**Work required**
Please reproduce the records exactly, leaving out any pictures.

▼▼▼

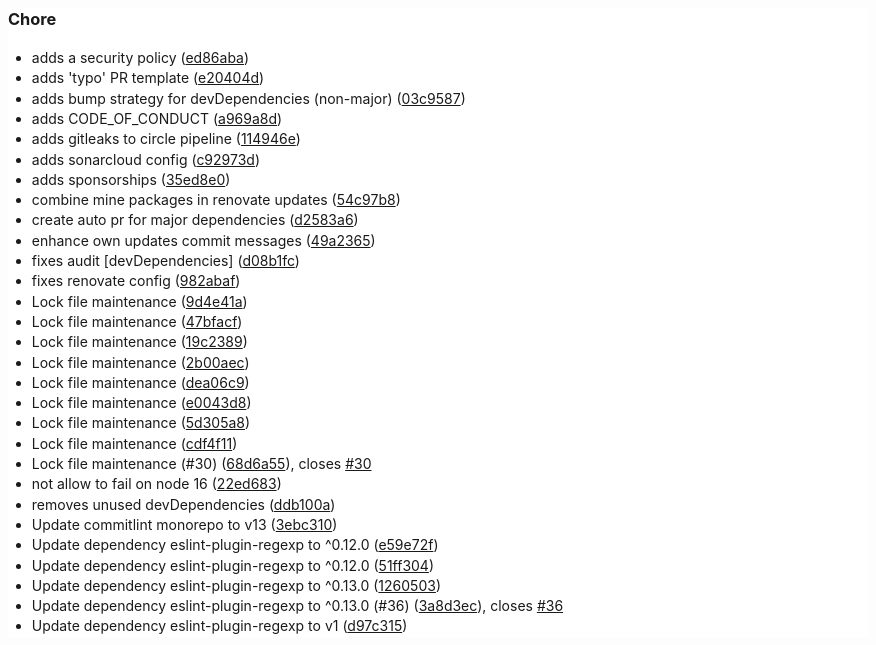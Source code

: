 
### Chore

* adds  a security policy ([ed86aba](https://github.com/pustovitDmytro/curly-express/commit/ed86aba2326eab4d7ef6045913a06b8e80b73dce))
* adds 'typo' PR template ([e20404d](https://github.com/pustovitDmytro/curly-express/commit/e20404d5f844e87f38558d6986e31df4c214fc3f))
* adds bump strategy for devDependencies (non-major) ([03c9587](https://github.com/pustovitDmytro/curly-express/commit/03c958728c482d04225d3368aebae8fadc7d6a4d))
* adds CODE_OF_CONDUCT ([a969a8d](https://github.com/pustovitDmytro/curly-express/commit/a969a8d7c4b9ea8552ef90d21d1cbef068c9ee4c))
* adds gitleaks to circle pipeline ([114946e](https://github.com/pustovitDmytro/curly-express/commit/114946e5b0a0ec0437929c5963e7efe258391b9e))
* adds sonarcloud config ([c92973d](https://github.com/pustovitDmytro/curly-express/commit/c92973d998ecee059594fbcdd35b9be0c08ffd0b))
* adds sponsorships ([35ed8e0](https://github.com/pustovitDmytro/curly-express/commit/35ed8e0ddac94bdc52545be1d533be48495c8d60))
* combine mine packages in renovate updates ([54c97b8](https://github.com/pustovitDmytro/curly-express/commit/54c97b8debfe5eae07fe83947378d03eaaea5763))
* create auto pr for major dependencies ([d2583a6](https://github.com/pustovitDmytro/curly-express/commit/d2583a6277808bbd2aa5ec69dbd1639c10458c9a))
* enhance own updates commit messages ([49a2365](https://github.com/pustovitDmytro/curly-express/commit/49a2365c0a49363e42365503939b98819a6c1864))
* fixes audit [devDependencies] ([d08b1fc](https://github.com/pustovitDmytro/curly-express/commit/d08b1fc075b7eef59c59f755e1ee96748824e415))
* fixes renovate config ([982abaf](https://github.com/pustovitDmytro/curly-express/commit/982abaf61a98de14dadc2fcb8b37b854577cbc64))
* Lock file maintenance ([9d4e41a](https://github.com/pustovitDmytro/curly-express/commit/9d4e41a303317e2b160a2cf7532fa798f6891691))
* Lock file maintenance ([47bfacf](https://github.com/pustovitDmytro/curly-express/commit/47bfacf4e2ffe672c96345481ddfa6811d4d4d69))
* Lock file maintenance ([19c2389](https://github.com/pustovitDmytro/curly-express/commit/19c23891056afb813e4dde92e7f40f0905896bc9))
* Lock file maintenance ([2b00aec](https://github.com/pustovitDmytro/curly-express/commit/2b00aec84097bd21c51a43ab785225798753dbae))
* Lock file maintenance ([dea06c9](https://github.com/pustovitDmytro/curly-express/commit/dea06c9d3e2dd4448e997ee081425b1a765fae87))
* Lock file maintenance ([e0043d8](https://github.com/pustovitDmytro/curly-express/commit/e0043d89de5576939e701f567ab1a871c2c8a057))
* Lock file maintenance ([5d305a8](https://github.com/pustovitDmytro/curly-express/commit/5d305a8337cccbb1efcb4885805960941f40b143))
* Lock file maintenance ([cdf4f11](https://github.com/pustovitDmytro/curly-express/commit/cdf4f112eebab895c624210cc672ab00ba2fa443))
* Lock file maintenance (#30) ([68d6a55](https://github.com/pustovitDmytro/curly-express/commit/68d6a55a3f51b5e37acdfae181a3de371f390ab1)), closes [#30](https://github.com/pustovitDmytro/curly-express/issues/30)
* not allow to fail on node 16 ([22ed683](https://github.com/pustovitDmytro/curly-express/commit/22ed683ace773b242382c094b363a1713f9d8352))
* removes unused devDependencies ([ddb100a](https://github.com/pustovitDmytro/curly-express/commit/ddb100aa634ab2e1d2695de73d9aeb4a7795ccce))
* Update commitlint monorepo to v13 ([3ebc310](https://github.com/pustovitDmytro/curly-express/commit/3ebc310c8ee4ad0519727aaabce43317a2a8782d))
* Update dependency eslint-plugin-regexp to ^0.12.0 ([e59e72f](https://github.com/pustovitDmytro/curly-express/commit/e59e72fe572232b0e7711e66a99fbcf83f35923a))
* Update dependency eslint-plugin-regexp to ^0.12.0 ([51ff304](https://github.com/pustovitDmytro/curly-express/commit/51ff3049b892e9ee5655761e53454e4c601fba27))
* Update dependency eslint-plugin-regexp to ^0.13.0 ([1260503](https://github.com/pustovitDmytro/curly-express/commit/12605039889f1157f0fddf2ab1a536240d468c76))
* Update dependency eslint-plugin-regexp to ^0.13.0 (#36) ([3a8d3ec](https://github.com/pustovitDmytro/curly-express/commit/3a8d3ecefa7c49575b4c6de6832690117d852dd7)), closes [#36](https://github.com/pustovitDmytro/curly-express/issues/36)
* Update dependency eslint-plugin-regexp to v1 ([d97c315](https://github.com/pustovitDmytro/curly-express/commit/d97c3153a4c28b704a9200d9b506b626e460ae7a))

▲▲▲

**Written response**
Source code

: 
### Chore

* adds  a security policy ([ed86aba](https://github.com/pustovitDmytro/curly-express/commit/ed86aba2326eab4d7ef6045913a06b8e80b73dce))
* adds 'typo' PR template ([e20404d](https://github.com/pustovitDmytro/curly-express/commit/e20404d5f844e87f38558d6986e31df4c214fc3f))
* adds bump strategy for devDependencies (non-major) ([03c9587](https://github.com/pustovitDmytro/curly-express/commit/03c958728c482d04225d3368aebae8fadc7d6a4d))
* adds CODE_OF_CONDUCT ([a969a8d](https://github.com/pustovitDmytro/curly-express/commit/a969a8d7c4b9ea8552ef90d21d1cbef068c9ee4c))
* adds gitleaks to circle pipeline ([114946e](https://github.com/pustovitDmytro/curly-express/commit/114946e5b0a0ec0437929c5963e7efe258391b9e))
* adds sonarcloud config ([c92973d](https://github.com/pustovitDmytro/curly-express/commit/c92973d998ecee059594fbcdd35b9be0c08ffd0b))
* adds sponsorships ([35ed8e0](https://github.com/pustovitDmytro/curly-express/commit/35ed8e0ddac94bdc52545be1d533be48495c8d60))
* combine mine packages in renovate updates ([54c97b8](https://github.com/pustovitDmytro/curly-express/commit/54c97b8debfe5eae07fe83947378d03eaaea5763))
* create auto pr for major dependencies ([d2583a6](https://github.com/pustovitDmytro/curly-express/commit/d2583a6277808bbd2aa5ec69dbd1639c10458c9a))
* enhance own updates commit messages ([49a2365](https://github.com/pustovitDmytro/curly-express/commit/49a2365c0a49363e42365503939b98819a6c1864))
* fixes audit [devDependencies] ([d08b1fc](https://github.com/pustovitDmytro/curly-express/commit/d08b1fc075b7eef59c59f755e1ee96748824e415))
* fixes renovate config ([982abaf](https://github.com/pustovitDmytro/curly-express/commit/982abaf61a98de14dadc2fcb8b37b854577cbc64))
* Lock file maintenance ([9d4e41a](https://github.com/pustovitDmytro/curly-express/commit/9d4e41a303317e2b160a2cf7532fa798f6891691))
* Lock file maintenance ([47bfacf](https://github.com/pustovitDmytro/curly-express/commit/47bfacf4e2ffe672c96345481ddfa6811d4d4d69))
* Lock file maintenance ([19c2389](https://github.com/pustovitDmytro/curly-express/commit/19c23891056afb813e4dde92e7f40f0905896bc9))
* Lock file maintenance ([2b00aec](https://github.com/pustovitDmytro/curly-express/commit/2b00aec84097bd21c51a43ab785225798753dbae))
* Lock file maintenance ([dea06c9](https://github.com/pustovitDmytro/curly-express/commit/dea06c9d3e2dd4448e997ee081425b1a765fae87))
* Lock file maintenance ([e0043d8](https://github.com/pustovitDmytro/curly-express/commit/e0043d89de5576939e701f567ab1a871c2c8a057))
* Lock file maintenance ([5d305a8](https://github.com/pustovitDmytro/curly-express/commit/5d305a8337cccbb1efcb4885805960941f40b143))
* Lock file maintenance ([cdf4f11](https://github.com/pustovitDmytro/curly-express/commit/cdf4f112eebab895c624210cc672ab00ba2fa443))
* Lock file maintenance (#30) ([68d6a55](https://github.com/pustovitDmytro/curly-express/commit/68d6a55a3f51b5e37acdfae181a3de371f390ab1)), closes [#30](https://github.com/pustovitDmytro/curly-express/issues/30)
* not allow to fail on node 16 ([22ed683](https://github.com/pustovitDmytro/curly-express/commit/22ed683ace773b242382c094b363a1713f9d8352))
* removes unused devDependencies ([ddb100a](https://github.com/pustovitDmytro/curly-express/commit/ddb100aa634ab2e1d2695de73d9aeb4a7795ccce))
* Update commitlint monorepo to v13 ([3ebc310](https://github.com/pustovitDmytro/curly-express/commit/3ebc310c8ee4ad0519727aaabce43317a2a8782d))
* Update dependency eslint-plugin-regexp to ^0.12.0 ([e59e72f](https://github.com/pustovitDmytro/curly-express/commit/e59e72fe572232b0e7711e66a99fbcf83f35923a))
* Update dependency eslint-plugin-regexp to ^0.12.0 ([51ff304](https://github.com/pustovitDmytro/curly-express/commit/51ff3049b892e9ee5655761e53454e4c601fba27))
* Update dependency eslint-plugin-regexp to ^0.13.0 ([1260503](https://github.com/pustovitDmytro/curly-express/commit/12605039889f1157f0fddf2ab1a536240d468c76))
* Update dependency eslint-plugin-regexp to ^0.13.0 (#36) ([3a8d3ec](https://github.com/pustovitDmytro/curly-express/commit/3a8d3ecefa7c49575b4c6de6832690117d852dd7)), closes [#36](https://github.com/pustovitDmytro/curly-express/issues/36)
* Update dependency eslint-plugin-regexp to v1 ([d97c315](https://github.com/pustovitDmytro/curly-express/commit/d97c3153a4c28b704a9200d9b506b626e460ae7a))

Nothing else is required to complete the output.